Keyword arguments in AuthorRetrieval.get_documents() are ignored

RSHum23 commented 2 months ago

pybliometrics version: 4.0

Code to reproduce the bug: len(AuthorRetrieval(36766719200).get_documents(subtypes=None, kwargs="PUBYEAR = 2024")) This gives the total number of documents associated to the specified author id, no matter the publication year. Note that the string "PUBYEAR = 2024" could be formatted badly, as the code doesn't recognise that.

Expected behavior: It should return the number of documents, associated to the specified author ID, published in the specified year.

I'm not sure how I should enter the kwargs in this case to specify the additional parameter of the query. I tried to go through the classes and superclasses etc. to understand how the process works, and I believe that at some point (maybe in superclass Search.__init__ lines 45-51) the built-in query specifying the author ID should be put together with the additional kwargs, but something must get lost in the process. Sorry if I totally misunderstood how the method works.

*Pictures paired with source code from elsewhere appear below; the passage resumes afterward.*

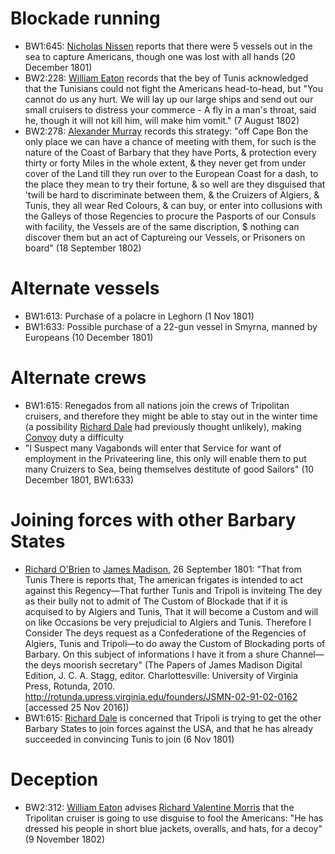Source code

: # Blockade running
- BW1:645: [Nicholas Nissen]() reports that there were 5 vessels out in the sea to capture Americans, though one was lost with all hands (20 December 1801)
- BW2:228: [William Eaton]() records that the bey of Tunis acknowledged that the Tunisians could not fight the Americans head-to-head, but "You cannot do us any hurt. We will lay up our large ships and send out our small cruisers to distress your commerce - A fly in a man's throat, said he, though it will not kill him, will make him vomit." (7 August 1802)
- BW2:278: [Alexander Murray]() records this strategy: "off Cape Bon the only place we can have a chance of meeting with them, for such is the nature of the Coast of Barbary that they have Ports, & protection every thirty or forty Miles in the whole extent, & they never get from under cover of the Land till they run over to the European Coast for a dash, to the place they mean to try their fortune, & so well are they disguised that 'twill be hard to discriminate between them, & the Cruizers of Algiers, & Tunis, they all wear Red Colours, & can buy, or enter into collusions with the Galleys of those Regencies to procure the Pasports of our Consuls with facility, the Vessels are of the same discription, $ nothing can discover them but an act of Captureing our Vessels, or Prisoners on
board" (18 September 1802)


# Alternate vessels
- BW1:613: Purchase of a polacre in Leghorn (1 Nov 1801)
- BW1:633: Possible purchase of a 22-gun vessel in Smyrna, manned by Europeans (10 December 1801)

# Alternate crews
- BW1:615: Renegados from all nations join the crews of Tripolitan cruisers, and therefore they might be able to stay out in the winter time (a possibility [Richard Dale]() had previously thought unlikely), making [Convoy]() duty a difficulty
- "I Suspect many Vagabonds will enter that Service for want of employment in the Privateering line, this only will enable them to put many Cruizers to Sea, being themselves destitute of good Sailors" (10 December 1801, BW1:633)

# Joining forces with other Barbary States
- [Richard O'Brien]() to [James Madison](), 26 September 1801: "That from Tunis There is reports that, The american frigates is intended to act against this Regency—That further Tunis and Tripoli is inviteing The dey as their bully not to admit of The Custom of Blockade that if it is acquised to by Algiers and Tunis, That it will become a Custom and will on like Occasions be very prejudicial to Algiers and Tunis. Therefore I Consider The deys request as a Confederatione of the Regencies of Algiers, Tunis and Tripoli—to do away the Custom of Blockading ports of Barbary. On this subject of informations I have it from a shure Channel— the deys moorish secretary" (The Papers of James Madison Digital Edition, J. C. A. Stagg, editor. Charlottesville: University of Virginia Press, Rotunda, 2010. http://rotunda.upress.virginia.edu/founders/JSMN-02-91-02-0162 [accessed 25 Nov 2016])
- BW1:615: [Richard Dale]() is concerned that Tripoli is trying to get the other Barbary States to join forces against the USA, and that he has already succeeded in convincing Tunis to join (6 Nov 1801)

# Deception
- BW2:312: [William Eaton]() advises [Richard Valentine Morris]() that the Tripolitan cruiser is going to use disguise to fool the Americans: "He has dressed his people in short blue jackets, overalls, and hats, for a decoy" (9 November 1802)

Michael-E-Rose commented 2 months ago

At the end of https://pybliometrics.readthedocs.io/en/stable/classes/AuthorRetrieval.html#pybliometrics.scopus.AuthorRetrieval.get_documents it says

Note: To update these results, use refresh; the class’ refresh parameter is not used here.

Michael-E-Rose commented 2 months ago

The parameter kwargs does not take a string like "PUBYEAR = 2024", Scopus is not SQL. These key word arguments refer to stuff documented on https://dev.elsevier.com/documentation/ScopusSearchAPI.wadl.

In general, to subset your results to a specific year, simply iterate over the results and apply a filter. Straightforward and efficient with pandas.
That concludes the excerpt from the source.